[[ DATA FOR PROCESSING open ]]

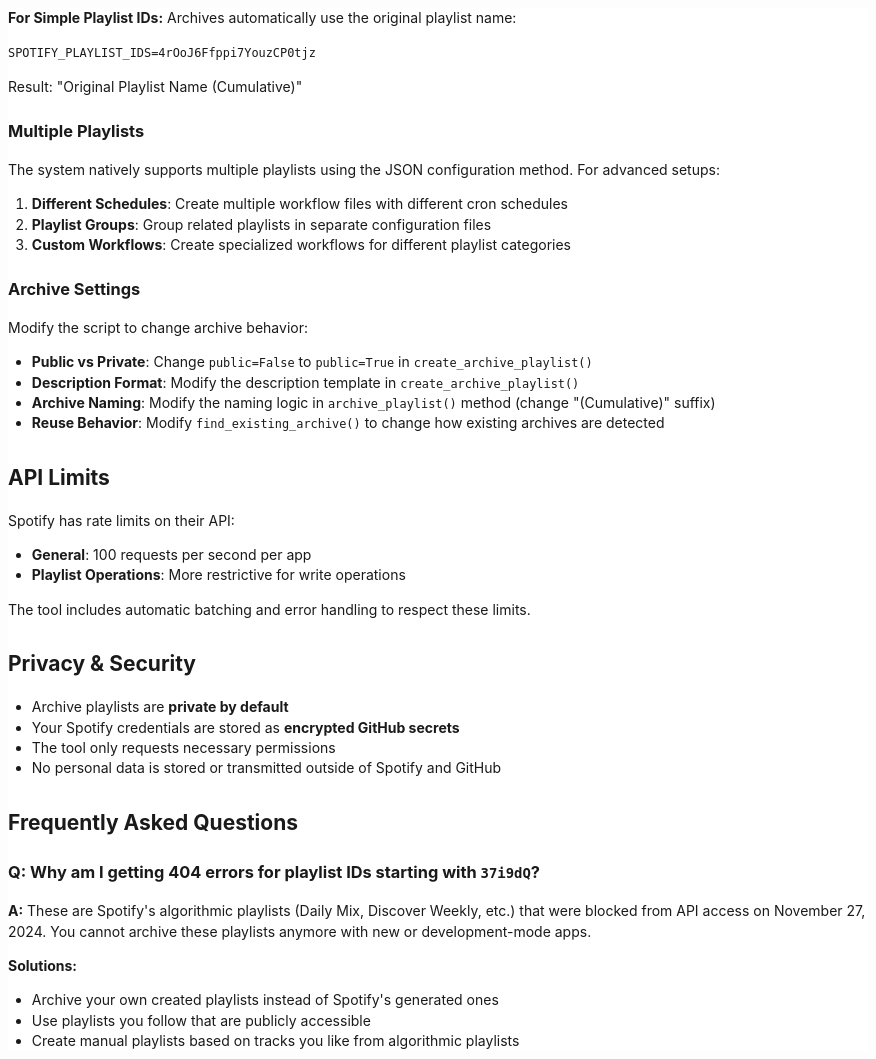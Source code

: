 **For Simple Playlist IDs:**
Archives automatically use the original playlist name:
```
SPOTIFY_PLAYLIST_IDS=4rOoJ6Ffppi7YouzCP0tjz
```
Result: "Original Playlist Name (Cumulative)"

### Multiple Playlists

The system natively supports multiple playlists using the JSON configuration method. For advanced setups:

1. **Different Schedules**: Create multiple workflow files with different cron schedules
2. **Playlist Groups**: Group related playlists in separate configuration files
3. **Custom Workflows**: Create specialized workflows for different playlist categories

### Archive Settings

Modify the script to change archive behavior:

- **Public vs Private**: Change `public=False` to `public=True` in `create_archive_playlist()`
- **Description Format**: Modify the description template in `create_archive_playlist()`
- **Archive Naming**: Modify the naming logic in `archive_playlist()` method (change "(Cumulative)" suffix)
- **Reuse Behavior**: Modify `find_existing_archive()` to change how existing archives are detected

## API Limits

Spotify has rate limits on their API:
- **General**: 100 requests per second per app
- **Playlist Operations**: More restrictive for write operations

The tool includes automatic batching and error handling to respect these limits.

## Privacy & Security

- Archive playlists are **private by default**
- Your Spotify credentials are stored as **encrypted GitHub secrets**
- The tool only requests necessary permissions
- No personal data is stored or transmitted outside of Spotify and GitHub

## Frequently Asked Questions

### Q: Why am I getting 404 errors for playlist IDs starting with `37i9dQ`?

**A:** These are Spotify's algorithmic playlists (Daily Mix, Discover Weekly, etc.) that were blocked from API access on November 27, 2024. You cannot archive these playlists anymore with new or development-mode apps.

**Solutions:**
- Archive your own created playlists instead of Spotify's generated ones
- Use playlists you follow that are publicly accessible
- Create manual playlists based on tracks you like from algorithmic playlists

[[ DATA FOR PROCESSING closed ]]

### WORK ORDER
Leaving out the pictures, print each line of the records above from the first up to and including the one that contains "## API Limits", exactly as written.

### TASK ANSWER
Source code

: **For Simple Playlist IDs:**
Archives automatically use the original playlist name:
```
SPOTIFY_PLAYLIST_IDS=4rOoJ6Ffppi7YouzCP0tjz
```
Result: "Original Playlist Name (Cumulative)"

### Multiple Playlists

The system natively supports multiple playlists using the JSON configuration method. For advanced setups:

1. **Different Schedules**: Create multiple workflow files with different cron schedules
2. **Playlist Groups**: Group related playlists in separate configuration files
3. **Custom Workflows**: Create specialized workflows for different playlist categories

### Archive Settings

Modify the script to change archive behavior:

- **Public vs Private**: Change `public=False` to `public=True` in `create_archive_playlist()`
- **Description Format**: Modify the description template in `create_archive_playlist()`
- **Archive Naming**: Modify the naming logic in `archive_playlist()` method (change "(Cumulative)" suffix)
- **Reuse Behavior**: Modify `find_existing_archive()` to change how existing archives are detected

## API Limits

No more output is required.